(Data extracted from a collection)
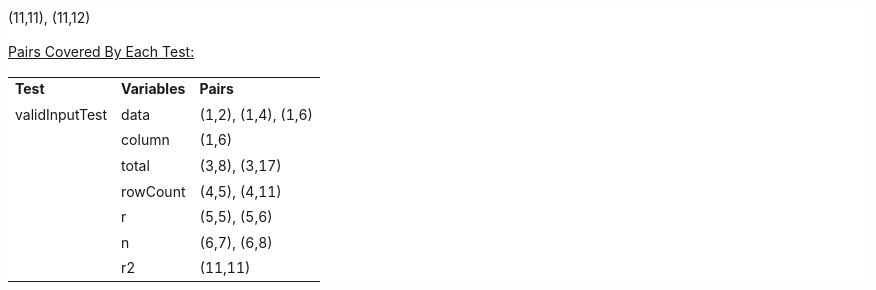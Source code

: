    <td>(11,11), (11,12)
</p>
   </td>
  </tr>
</table>

<p>
<span style="text-decoration:underline;">Pairs Covered By Each Test:</span>
</p>

<table>
  <tr>
   <td><strong>Test</strong>
   </td>
   <td><strong>Variables</strong>
   </td>
   <td><strong>Pairs</strong>
   </td>
  </tr>
  <tr>
   <td rowspan="7" >validInputTest
   </td>
   <td>data
   </td>
   <td>(1,2), (1,4), (1,6)
   </td>
  </tr>
  <tr>
   <td>column
   </td>
   <td>(1,6)
   </td>
  </tr>
  <tr>
   <td>total
   </td>
   <td>(3,8), (3,17)
   </td>
  </tr>
  <tr>
   <td>rowCount
   </td>
   <td>(4,5), (4,11)
   </td>
  </tr>
  <tr>
   <td>r
   </td>
   <td>(5,5), (5,6)
   </td>
  </tr>
  <tr>
   <td>n
   </td>
   <td>(6,7), (6,8)
   </td>
  </tr>
  <tr>
   <td>r2
   </td>
   <td>(11,11)
   </td>
  </tr>
  <tr>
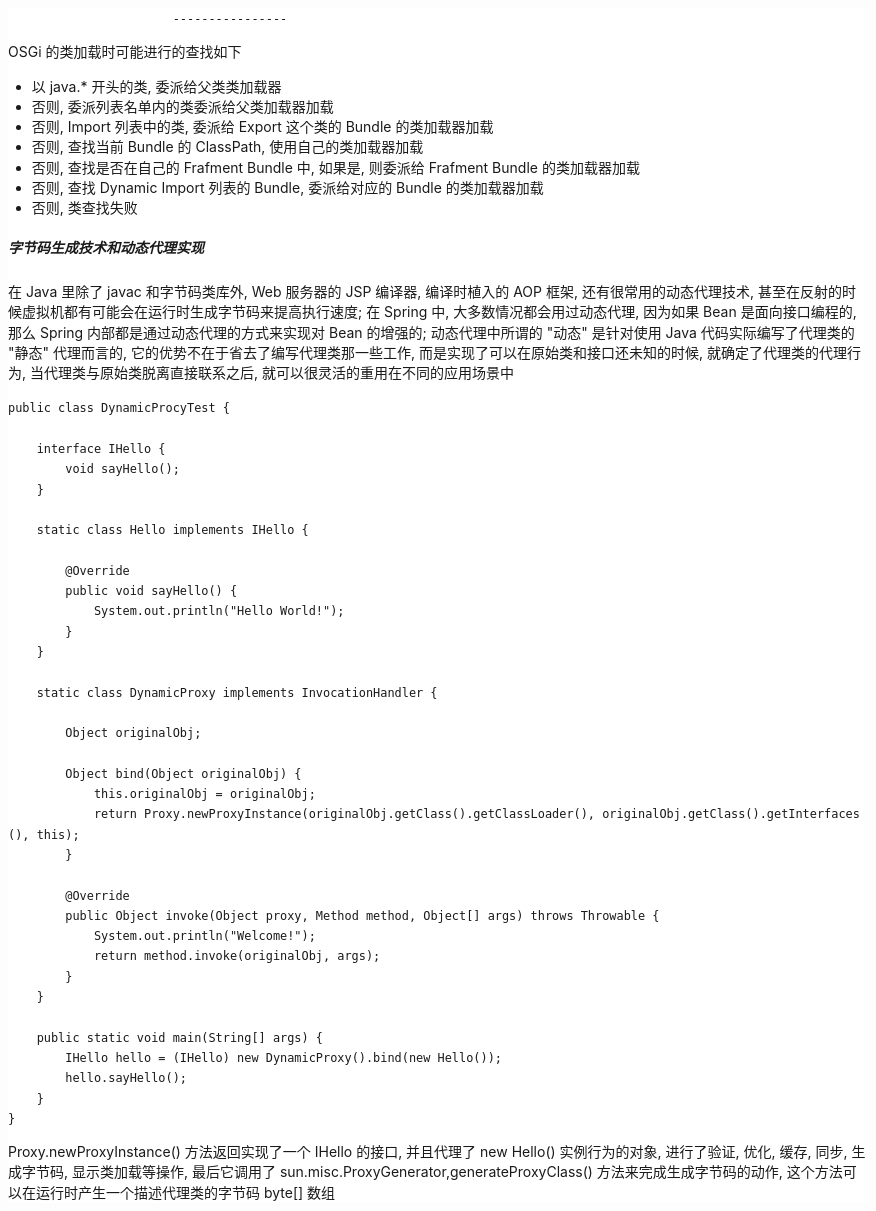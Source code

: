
 ```
                       ----------------    
```
OSGi 的类加载时可能进行的查找如下
- 以 java.* 开头的类, 委派给父类类加载器
- 否则, 委派列表名单内的类委派给父类加载器加载
- 否则, Import 列表中的类, 委派给 Export 这个类的 Bundle 的类加载器加载
- 否则, 查找当前 Bundle 的 ClassPath, 使用自己的类加载器加载
- 否则, 查找是否在自己的 Frafment Bundle 中, 如果是, 则委派给 Frafment Bundle 的类加载器加载
- 否则, 查找 Dynamic Import 列表的 Bundle, 委派给对应的 Bundle 的类加载器加载
- 否则, 类查找失败

##### 字节码生成技术和动态代理实现
在 Java 里除了 javac 和字节码类库外, Web 服务器的 JSP 编译器, 编译时植入的 AOP 框架, 还有很常用的动态代理技术, 甚至在反射的时候虚拟机都有可能会在运行时生成字节码来提高执行速度; 在 Spring 中, 大多数情况都会用过动态代理, 因为如果 Bean 是面向接口编程的, 那么 Spring 内部都是通过动态代理的方式来实现对 Bean 的增强的; 动态代理中所谓的 "动态" 是针对使用 Java 代码实际编写了代理类的 "静态" 代理而言的, 它的优势不在于省去了编写代理类那一些工作, 而是实现了可以在原始类和接口还未知的时候, 就确定了代理类的代理行为, 当代理类与原始类脱离直接联系之后, 就可以很灵活的重用在不同的应用场景中
```
public class DynamicProcyTest {

    interface IHello {
        void sayHello();
    }

    static class Hello implements IHello {

        @Override
        public void sayHello() {
            System.out.println("Hello World!");
        }
    }

    static class DynamicProxy implements InvocationHandler {

        Object originalObj;

        Object bind(Object originalObj) {
            this.originalObj = originalObj;
            return Proxy.newProxyInstance(originalObj.getClass().getClassLoader(), originalObj.getClass().getInterfaces(), this);
        }

        @Override
        public Object invoke(Object proxy, Method method, Object[] args) throws Throwable {
            System.out.println("Welcome!");
            return method.invoke(originalObj, args);
        }
    }

    public static void main(String[] args) {
        IHello hello = (IHello) new DynamicProxy().bind(new Hello());
        hello.sayHello();
    }
}
```
Proxy.newProxyInstance() 方法返回实现了一个 IHello 的接口, 并且代理了 new Hello() 实例行为的对象, 进行了验证, 优化, 缓存, 同步, 生成字节码, 显示类加载等操作, 最后它调用了 sun.misc.ProxyGenerator,generateProxyClass() 方法来完成生成字节码的动作, 这个方法可以在运行时产生一个描述代理类的字节码 byte[] 数组
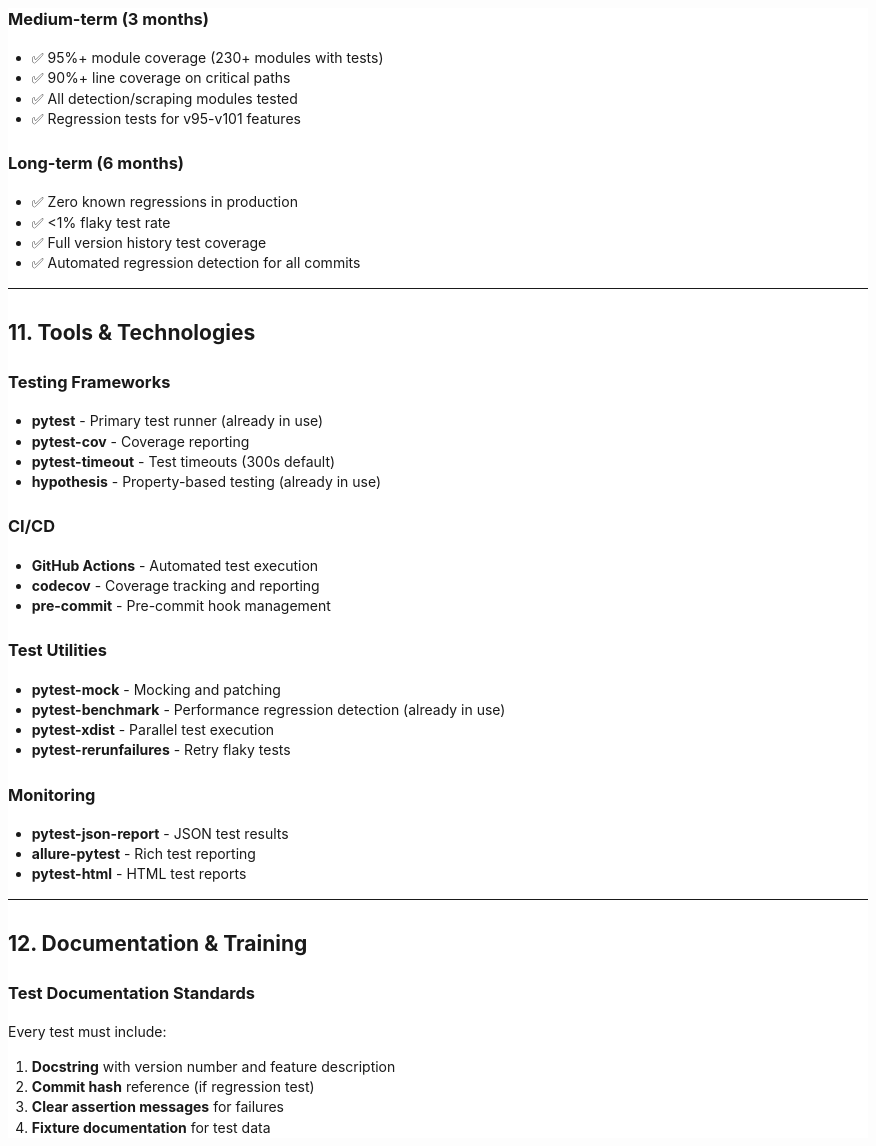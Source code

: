 ### Medium-term (3 months)
- ✅ 95%+ module coverage (230+ modules with tests)
- ✅ 90%+ line coverage on critical paths
- ✅ All detection/scraping modules tested
- ✅ Regression tests for v95-v101 features

### Long-term (6 months)
- ✅ Zero known regressions in production
- ✅ <1% flaky test rate
- ✅ Full version history test coverage
- ✅ Automated regression detection for all commits

---

## 11. Tools & Technologies

### Testing Frameworks
- **pytest** - Primary test runner (already in use)
- **pytest-cov** - Coverage reporting
- **pytest-timeout** - Test timeouts (300s default)
- **hypothesis** - Property-based testing (already in use)

### CI/CD
- **GitHub Actions** - Automated test execution
- **codecov** - Coverage tracking and reporting
- **pre-commit** - Pre-commit hook management

### Test Utilities
- **pytest-mock** - Mocking and patching
- **pytest-benchmark** - Performance regression detection (already in use)
- **pytest-xdist** - Parallel test execution
- **pytest-rerunfailures** - Retry flaky tests

### Monitoring
- **pytest-json-report** - JSON test results
- **allure-pytest** - Rich test reporting
- **pytest-html** - HTML test reports

---

## 12. Documentation & Training

### Test Documentation Standards
Every test must include:
1. **Docstring** with version number and feature description
2. **Commit hash** reference (if regression test)
3. **Clear assertion messages** for failures
4. **Fixture documentation** for test data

[Exercise prompt]:
In the data above, find each line that uses the string "modules". Copy it.

[Response]:
- ✅ 95%+ module coverage (230+ modules with tests)
- ✅ All detection/scraping modules tested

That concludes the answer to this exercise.